* TASK TO COMPLETE
Scan the entries below for the word "https". Copy each line that has it.

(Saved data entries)

• • • • •

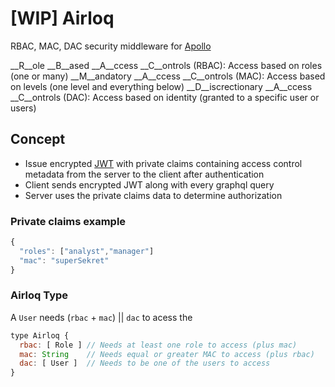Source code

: # [WIP] Airloq
RBAC, MAC, DAC security middleware for [Apollo](https://www.apollographql.com/)

__R__ole __B__ased __A__ccess __C__ontrols (RBAC): Access based on roles (one or many)
__M__andatory __A__ccess __C__ontrols (MAC): Access based on levels (one level and everything below)
__D__iscrectionary __A__ccess __C__ontrols (DAC): Access based on identity (granted to a specific user or users)

## Concept
 - Issue encrypted [JWT](https://jwt.io/) with private claims containing access control metadata from the server to the client after authentication
 - Client sends encrypted JWT along with every graphql query
 - Server uses the private claims data to determine authorization

### Private claims example
```javascript
{
  "roles": ["analyst","manager"]
  "mac": "superSekret"
}
```

### Airloq Type
A `User` needs (`rbac` + `mac`) || `dac` to acess the 
```javascript
type Airloq {
  rbac: [ Role ] // Needs at least one role to access (plus mac)
  mac: String    // Needs equal or greater MAC to access (plus rbac)
  dac: [ User ]  // Needs to be one of the users to access
}
```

• • • • •

* RESPONSE TO THE EXERCISE
RBAC, MAC, DAC security middleware for [Apollo](https://www.apollographql.com/)
 - Issue encrypted [JWT](https://jwt.io/) with private claims containing access control metadata from the server to the client after authentication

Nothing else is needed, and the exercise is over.